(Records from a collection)

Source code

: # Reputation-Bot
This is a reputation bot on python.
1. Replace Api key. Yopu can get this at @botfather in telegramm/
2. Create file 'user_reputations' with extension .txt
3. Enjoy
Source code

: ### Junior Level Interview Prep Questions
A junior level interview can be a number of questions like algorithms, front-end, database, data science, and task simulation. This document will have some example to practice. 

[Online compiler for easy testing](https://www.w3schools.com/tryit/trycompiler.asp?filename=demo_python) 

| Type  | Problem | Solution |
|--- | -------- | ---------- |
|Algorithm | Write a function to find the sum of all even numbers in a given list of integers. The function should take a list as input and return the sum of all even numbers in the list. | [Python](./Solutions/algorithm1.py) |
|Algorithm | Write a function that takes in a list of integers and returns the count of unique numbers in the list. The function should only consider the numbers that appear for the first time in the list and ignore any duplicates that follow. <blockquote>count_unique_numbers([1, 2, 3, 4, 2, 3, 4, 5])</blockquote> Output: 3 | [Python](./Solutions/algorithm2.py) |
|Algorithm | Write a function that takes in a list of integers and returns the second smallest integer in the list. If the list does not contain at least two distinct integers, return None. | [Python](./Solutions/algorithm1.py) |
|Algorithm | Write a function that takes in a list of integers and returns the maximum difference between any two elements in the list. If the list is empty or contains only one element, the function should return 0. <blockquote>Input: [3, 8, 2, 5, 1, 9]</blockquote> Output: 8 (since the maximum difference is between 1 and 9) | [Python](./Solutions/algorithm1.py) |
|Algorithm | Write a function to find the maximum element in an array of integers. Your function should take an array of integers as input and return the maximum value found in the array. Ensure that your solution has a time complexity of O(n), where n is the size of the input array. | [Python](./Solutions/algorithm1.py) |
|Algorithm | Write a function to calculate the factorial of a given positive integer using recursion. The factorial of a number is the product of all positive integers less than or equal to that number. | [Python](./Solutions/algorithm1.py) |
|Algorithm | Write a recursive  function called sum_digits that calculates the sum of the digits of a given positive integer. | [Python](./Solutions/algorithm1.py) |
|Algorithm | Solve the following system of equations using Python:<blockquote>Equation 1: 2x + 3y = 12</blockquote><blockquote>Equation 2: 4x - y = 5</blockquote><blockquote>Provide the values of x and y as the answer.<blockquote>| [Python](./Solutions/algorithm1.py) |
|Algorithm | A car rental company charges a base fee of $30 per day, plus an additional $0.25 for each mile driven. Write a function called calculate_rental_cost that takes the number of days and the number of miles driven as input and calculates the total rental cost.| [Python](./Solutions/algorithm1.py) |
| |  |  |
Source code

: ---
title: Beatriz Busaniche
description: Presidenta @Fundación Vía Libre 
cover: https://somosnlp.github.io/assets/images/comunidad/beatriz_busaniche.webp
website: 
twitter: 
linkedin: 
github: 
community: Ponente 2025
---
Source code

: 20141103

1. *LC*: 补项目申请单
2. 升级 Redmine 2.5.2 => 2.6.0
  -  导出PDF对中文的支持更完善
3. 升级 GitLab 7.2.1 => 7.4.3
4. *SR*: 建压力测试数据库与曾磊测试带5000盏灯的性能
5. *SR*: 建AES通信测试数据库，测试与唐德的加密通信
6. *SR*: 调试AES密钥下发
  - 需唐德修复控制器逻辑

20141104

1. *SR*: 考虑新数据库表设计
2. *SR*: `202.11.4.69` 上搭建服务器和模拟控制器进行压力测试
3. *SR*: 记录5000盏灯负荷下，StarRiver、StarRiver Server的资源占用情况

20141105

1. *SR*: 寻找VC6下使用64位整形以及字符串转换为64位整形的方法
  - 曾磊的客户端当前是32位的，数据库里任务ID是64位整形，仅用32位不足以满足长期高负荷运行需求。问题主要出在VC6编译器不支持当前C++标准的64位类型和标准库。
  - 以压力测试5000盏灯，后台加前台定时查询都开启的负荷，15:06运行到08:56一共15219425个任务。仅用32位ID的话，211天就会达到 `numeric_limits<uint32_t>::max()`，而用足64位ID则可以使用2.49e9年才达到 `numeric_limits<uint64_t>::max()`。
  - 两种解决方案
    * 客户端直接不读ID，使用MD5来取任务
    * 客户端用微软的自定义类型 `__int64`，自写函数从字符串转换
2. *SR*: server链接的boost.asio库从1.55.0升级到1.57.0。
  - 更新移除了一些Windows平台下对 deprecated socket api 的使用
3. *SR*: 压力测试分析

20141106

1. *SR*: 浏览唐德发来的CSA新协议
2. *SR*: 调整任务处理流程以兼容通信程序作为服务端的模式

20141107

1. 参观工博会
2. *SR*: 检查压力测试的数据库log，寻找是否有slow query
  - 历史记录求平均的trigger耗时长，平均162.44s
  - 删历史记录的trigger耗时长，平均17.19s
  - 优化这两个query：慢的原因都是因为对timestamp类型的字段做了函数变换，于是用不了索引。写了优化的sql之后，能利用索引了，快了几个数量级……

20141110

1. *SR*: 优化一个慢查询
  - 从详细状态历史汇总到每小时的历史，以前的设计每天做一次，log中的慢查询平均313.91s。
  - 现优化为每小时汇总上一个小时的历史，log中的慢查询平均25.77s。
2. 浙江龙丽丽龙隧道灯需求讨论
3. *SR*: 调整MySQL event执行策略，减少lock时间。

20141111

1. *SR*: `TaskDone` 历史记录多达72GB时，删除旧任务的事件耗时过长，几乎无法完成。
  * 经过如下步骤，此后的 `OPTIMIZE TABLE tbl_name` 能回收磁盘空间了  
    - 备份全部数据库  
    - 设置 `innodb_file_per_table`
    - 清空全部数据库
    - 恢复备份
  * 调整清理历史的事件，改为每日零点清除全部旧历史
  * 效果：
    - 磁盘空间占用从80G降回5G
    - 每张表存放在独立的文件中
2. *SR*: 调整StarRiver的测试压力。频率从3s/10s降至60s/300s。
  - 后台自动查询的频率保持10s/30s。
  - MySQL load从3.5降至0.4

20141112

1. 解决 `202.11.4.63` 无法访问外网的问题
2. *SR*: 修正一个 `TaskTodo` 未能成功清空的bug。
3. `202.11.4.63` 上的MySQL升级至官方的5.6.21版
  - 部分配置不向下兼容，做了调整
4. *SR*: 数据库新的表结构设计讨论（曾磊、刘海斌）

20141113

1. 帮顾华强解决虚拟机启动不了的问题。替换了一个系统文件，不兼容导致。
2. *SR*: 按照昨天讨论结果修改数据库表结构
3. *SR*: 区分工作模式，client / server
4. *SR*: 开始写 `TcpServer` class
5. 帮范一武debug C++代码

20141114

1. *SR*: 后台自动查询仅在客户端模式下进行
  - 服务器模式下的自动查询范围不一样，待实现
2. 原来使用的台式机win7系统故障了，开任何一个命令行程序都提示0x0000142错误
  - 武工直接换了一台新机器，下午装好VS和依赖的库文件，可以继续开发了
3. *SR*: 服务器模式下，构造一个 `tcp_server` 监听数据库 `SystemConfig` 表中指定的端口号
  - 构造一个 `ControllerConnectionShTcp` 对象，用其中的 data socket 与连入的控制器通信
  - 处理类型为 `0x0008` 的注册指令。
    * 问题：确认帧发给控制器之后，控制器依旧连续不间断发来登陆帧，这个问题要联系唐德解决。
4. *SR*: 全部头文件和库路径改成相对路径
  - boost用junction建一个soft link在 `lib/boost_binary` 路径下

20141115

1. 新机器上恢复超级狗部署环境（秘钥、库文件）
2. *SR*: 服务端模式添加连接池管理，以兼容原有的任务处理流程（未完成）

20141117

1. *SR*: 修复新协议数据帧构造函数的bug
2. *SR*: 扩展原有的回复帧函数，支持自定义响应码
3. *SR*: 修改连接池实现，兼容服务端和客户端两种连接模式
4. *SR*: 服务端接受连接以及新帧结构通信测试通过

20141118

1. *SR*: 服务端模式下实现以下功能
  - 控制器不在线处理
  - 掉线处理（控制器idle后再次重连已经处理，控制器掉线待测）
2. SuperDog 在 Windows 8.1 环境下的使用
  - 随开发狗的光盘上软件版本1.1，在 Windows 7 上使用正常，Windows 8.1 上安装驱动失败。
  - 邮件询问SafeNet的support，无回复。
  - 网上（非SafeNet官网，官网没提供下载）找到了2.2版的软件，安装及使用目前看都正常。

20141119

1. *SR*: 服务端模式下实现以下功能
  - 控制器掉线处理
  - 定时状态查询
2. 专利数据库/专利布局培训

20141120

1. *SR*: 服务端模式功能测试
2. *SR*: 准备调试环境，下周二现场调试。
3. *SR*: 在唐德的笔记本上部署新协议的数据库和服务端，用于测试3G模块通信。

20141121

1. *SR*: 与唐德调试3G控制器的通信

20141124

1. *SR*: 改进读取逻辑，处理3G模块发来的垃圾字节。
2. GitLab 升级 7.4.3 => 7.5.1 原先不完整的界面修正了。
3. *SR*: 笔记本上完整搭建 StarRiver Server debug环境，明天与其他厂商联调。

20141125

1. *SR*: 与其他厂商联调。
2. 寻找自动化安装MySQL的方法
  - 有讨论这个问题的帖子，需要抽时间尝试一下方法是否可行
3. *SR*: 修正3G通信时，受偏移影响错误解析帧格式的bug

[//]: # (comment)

WORK REQUIRED: From the entries above, print the lines beginning at the one with "4. *SR*: 建压力测试数据库与曾磊测试带5000盏灯的性能" and stopping after the one with "- 曾磊的客户端当前是32位", exactly as written and with nothing else.

OUTPUT:
4. *SR*: 建压力测试数据库与曾磊测试带5000盏灯的性能
5. *SR*: 建AES通信测试数据库，测试与唐德的加密通信
6. *SR*: 调试AES密钥下发
  - 需唐德修复控制器逻辑

20141104

1. *SR*: 考虑新数据库表设计
2. *SR*: `202.11.4.69` 上搭建服务器和模拟控制器进行压力测试
3. *SR*: 记录5000盏灯负荷下，StarRiver、StarRiver Server的资源占用情况

20141105

1. *SR*: 寻找VC6下使用64位整形以及字符串转换为64位整形的方法
  - 曾磊的客户端当前是32位的，数据库里任务ID是64位整形，仅用32位不足以满足长期高负荷运行需求。问题主要出在VC6编译器不支持当前C++标准的64位类型和标准库。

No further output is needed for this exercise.